Although it seems that the prevalence of HTN in Iran is less than the average these developing countries, we think that the results of these studies are not comparable straightforwardly. Firstly, because most of these studies were collected their samples in a small area or a city and did not cover whole a country. Thus, generalizing the estimated prevalence to a country is a point of concern. Secondly, there are very strong pieces of evidence that show HTN is highly age-dependent.5 In other words, the estimated prevalence highly depends on the age group of subjects. Therefore, even population-based sampling from communities with different age pyramids could show quite varied prevalences even with comparable risks of HTN.

This  issue  is  very  important in explaining the differences in the prevalence of HTN in developed and developing countries.

Also,   in a   country  such  as  Iran that  is  in a transitional status, the changes in age pyramid even during a few decades are considerable. Hence, the temporal increase in the prevalence of HTN might be partly due to the aging phenomenon of the population.

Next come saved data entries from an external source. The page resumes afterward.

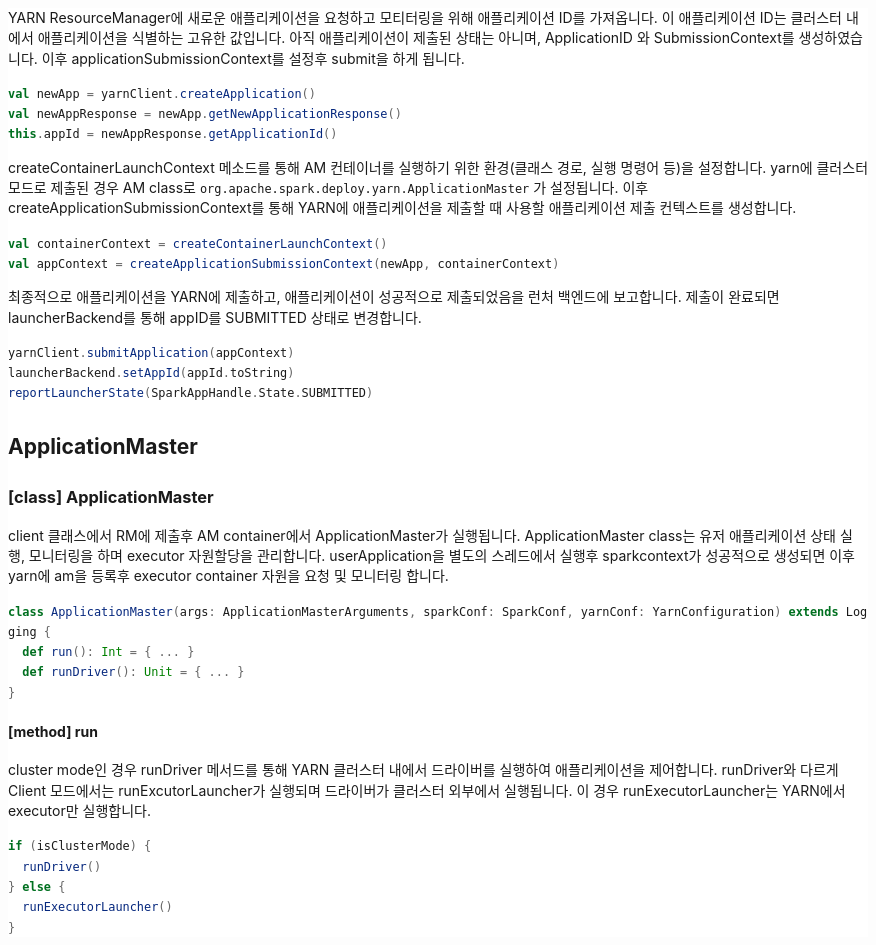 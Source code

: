 YARN ResourceManager에 새로운 애플리케이션을 요청하고 모티터링을 위해 애플리케이션 ID를 가져옵니다. 이 애플리케이션 ID는 클러스터 내에서 애플리케이션을 식별하는 고유한 값입니다.
아직 애플리케이션이 제출된 상태는 아니며, ApplicationID 와 SubmissionContext를 생성하였습니다. 이후 applicationSubmissionContext를 설정후 submit을 하게 됩니다.

```scala
val newApp = yarnClient.createApplication()
val newAppResponse = newApp.getNewApplicationResponse()
this.appId = newAppResponse.getApplicationId()
```

createContainerLaunchContext 메소드를 통해 AM 컨테이너를 실행하기 위한 환경(클래스 경로, 실행 명령어 등)을 설정합니다. yarn에 클러스터 모드로 제출된 경우 AM class로 `org.apache.spark.deploy.yarn.ApplicationMaster` 가 설정됩니다.
이후 createApplicationSubmissionContext를 통해 YARN에 애플리케이션을 제출할 때 사용할 애플리케이션 제출 컨텍스트를 생성합니다.

```scala
val containerContext = createContainerLaunchContext()
val appContext = createApplicationSubmissionContext(newApp, containerContext)
```

최종적으로 애플리케이션을 YARN에 제출하고, 애플리케이션이 성공적으로 제출되었음을 런처 백엔드에 보고합니다. 제출이 완료되면 launcherBackend를 통해 appID를 SUBMITTED 상태로 변경합니다.

```scala
yarnClient.submitApplication(appContext)
launcherBackend.setAppId(appId.toString)
reportLauncherState(SparkAppHandle.State.SUBMITTED)
```

## ApplicationMaster

### [class] ApplicationMaster

client 클래스에서 RM에 제출후 AM container에서 ApplicationMaster가 실행됩니다.
ApplicationMaster class는 유저 애플리케이션 상태 실행, 모니터링을 하며 executor 자원할당을 관리합니다. userApplication을 별도의 스레드에서 실행후 sparkcontext가 성공적으로 생성되면 이후 yarn에 am을 등록후 executor container 자원을 요청 및 모니터링 합니다.

```scala
class ApplicationMaster(args: ApplicationMasterArguments, sparkConf: SparkConf, yarnConf: YarnConfiguration) extends Logging {
  def run(): Int = { ... }
  def runDriver(): Unit = { ... }
}
```

#### [method] run

cluster mode인 경우 runDriver 메서드를 통해 YARN 클러스터 내에서 드라이버를 실행하여 애플리케이션을 제어합니다. runDriver와 다르게 Client 모드에서는 runExcutorLauncher가 실행되며 드라이버가 클러스터 외부에서 실행됩니다. 이 경우 runExecutorLauncher는 YARN에서 executor만 실행합니다.

```scala
if (isClusterMode) {
  runDriver()
} else {
  runExecutorLauncher()
}
```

Based on the above explanations, we suggest that meta-analysis and meta-regression methods can adjust the data for important confounding factors such as age. They can help us to generate more reliable hypotheses about the time and location variations of HTN among and even within countries.

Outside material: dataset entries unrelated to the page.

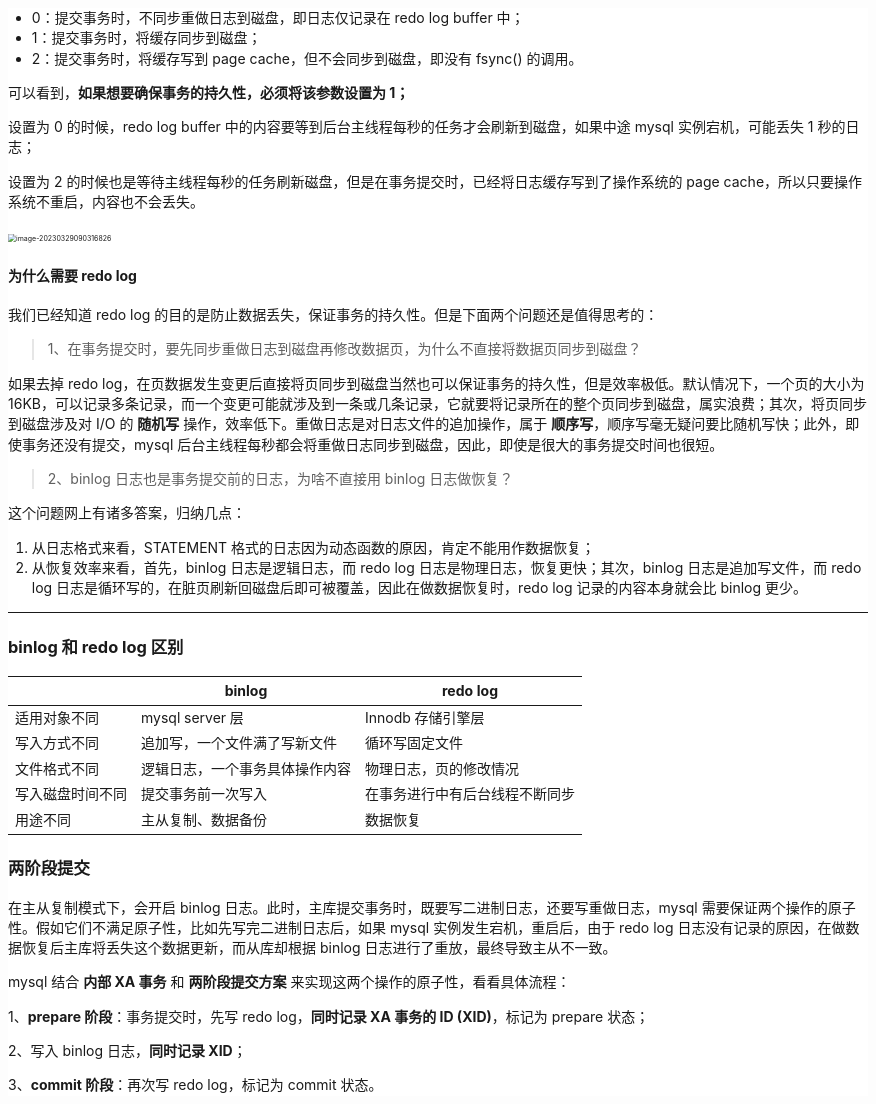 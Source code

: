 - 0：提交事务时，不同步重做日志到磁盘，即日志仅记录在 redo log buffer 中；
- 1：提交事务时，将缓存同步到磁盘；
- 2：提交事务时，将缓存写到 page cache，但不会同步到磁盘，即没有 fsync() 的调用。

可以看到，**如果想要确保事务的持久性，必须将该参数设置为 1；**

设置为 0 的时候，redo log buffer 中的内容要等到后台主线程每秒的任务才会刷新到磁盘，如果中途 mysql 实例宕机，可能丢失 1 秒的日志；

设置为 2 的时候也是等待主线程每秒的任务刷新磁盘，但是在事务提交时，已经将日志缓存写到了操作系统的 page cache，所以只要操作系统不重启，内容也不会丢失。

<img src="https://gitee.com/Zhengjunzeng/typora_image/raw/master/image/image-20230329090316826.png" alt="image-20230329090316826" style="zoom: 50%;" />

#### 为什么需要 redo log

我们已经知道 redo log 的目的是防止数据丢失，保证事务的持久性。但是下面两个问题还是值得思考的：

> 1、在事务提交时，要先同步重做日志到磁盘再修改数据页，为什么不直接将数据页同步到磁盘？

如果去掉 redo  log，在页数据发生变更后直接将页同步到磁盘当然也可以保证事务的持久性，但是效率极低。默认情况下，一个页的大小为16KB，可以记录多条记录，而一个变更可能就涉及到一条或几条记录，它就要将记录所在的整个页同步到磁盘，属实浪费；其次，将页同步到磁盘涉及对 I/O 的 **随机写** 操作，效率低下。重做日志是对日志文件的追加操作，属于 **顺序写**，顺序写毫无疑问要比随机写快；此外，即使事务还没有提交，mysql 后台主线程每秒都会将重做日志同步到磁盘，因此，即使是很大的事务提交时间也很短。

> 2、binlog 日志也是事务提交前的日志，为啥不直接用 binlog 日志做恢复？

这个问题网上有诸多答案，归纳几点：

1. 从日志格式来看，STATEMENT 格式的日志因为动态函数的原因，肯定不能用作数据恢复；
2. 从恢复效率来看，首先，binlog 日志是逻辑日志，而 redo log 日志是物理日志，恢复更快；其次，binlog 日志是追加写文件，而 redo log  日志是循环写的，在脏页刷新回磁盘后即可被覆盖，因此在做数据恢复时，redo log 记录的内容本身就会比 binlog 更少。

------

### binlog 和 redo log 区别

|                  | binlog                         | redo log                       |
| ---------------- | ------------------------------ | ------------------------------ |
| 适用对象不同     | mysql server 层                | Innodb 存储引擎层              |
| 写入方式不同     | 追加写，一个文件满了写新文件   | 循环写固定文件                 |
| 文件格式不同     | 逻辑日志，一个事务具体操作内容 | 物理日志，页的修改情况         |
| 写入磁盘时间不同 | 提交事务前一次写入             | 在事务进行中有后台线程不断同步 |
| 用途不同         | 主从复制、数据备份             | 数据恢复                       |

### 两阶段提交

在主从复制模式下，会开启 binlog  日志。此时，主库提交事务时，既要写二进制日志，还要写重做日志，mysql  需要保证两个操作的原子性。假如它们不满足原子性，比如先写完二进制日志后，如果 mysql 实例发生宕机，重启后，由于 redo log  日志没有记录的原因，在做数据恢复后主库将丢失这个数据更新，而从库却根据 binlog 日志进行了重放，最终导致主从不一致。

mysql 结合 **内部 XA 事务** 和 **两阶段提交方案** 来实现这两个操作的原子性，看看具体流程：

1、**prepare 阶段**：事务提交时，先写 redo log，**同时记录 XA 事务的 ID (XID)**，标记为 prepare 状态；

2、写入 binlog 日志，**同时记录 XID**；

3、**commit 阶段**：再次写 redo log，标记为 commit 状态。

 Moreover, we found that the prevalence of HTN in females was around 1.3% greater than that in males in Iranian population. Greater prevalence of HTN in females has been detected in many other studies as well.2,6,8,49,50 Because of data limitations and also the risk of ecological fallacy we could not assess the reasons of such a difference. However, greater body mass index (BMI) among females and their lifestyles were counting as possible factors in other studies.2,49,50 Oral contraceptives may also increase blood pressure and the risk of HT increases with the duration of use. Meanwhile, menopause can be another factor affecting the prevalence of HTN in women.50,51

We should acknowledge to the limitations of such a meta-analysis as well. The main limitation is that the estimated prevalence is not adjusted based on the size of target population. In this way, surely the result of a cluster analysis is more reliable. However, from the practical point of view, running a wide study with perfect cluster sampling is very difficult and costly even within a country. For that reason, it seems that meta-analysis could be a feasible and an efficient method to utilize the findings of other studies appropriately. Therefore, from this point of view we used the data of most studies in this issue in Iran and generated a more comprehensive national vision.

Publication bias is one of the other issues in most of the meta-analyses that may distort their findings. In this study, we searched all available data sources to cover grey literature as much as we could. Consequently, as a general comments, we suggest that researchers should not limit their data sources for such a meta-analysis to only published papers in order to minimize the publication bias.

As a conclusion, we showed that how meta-analysis method can be used to aggregate the data of separated descriptive studies to generate a more comprehensive picture of the variable of interest in national level. In our paper, we showed that age was a very important factor mostly after 20 years old in Iran. It seems that HTN is a public health issue in Iran because of its high prevalence. In addition, we expect an increasing trend in its prevalence because of the changes in the age pyramid of Iranian population in following decades.

   

Acknowledgment

 

This project was financially supported by Kerman University of Medical Sciences (KUMS), and we would like to appreciate the contribution of KUMS Research Deputy. In addition, we thank those researchers who had generated useful findings for our meta-analysis. Also, the skillful technical assistance of Nooshin Talebizadeh is gratefully acknowledged.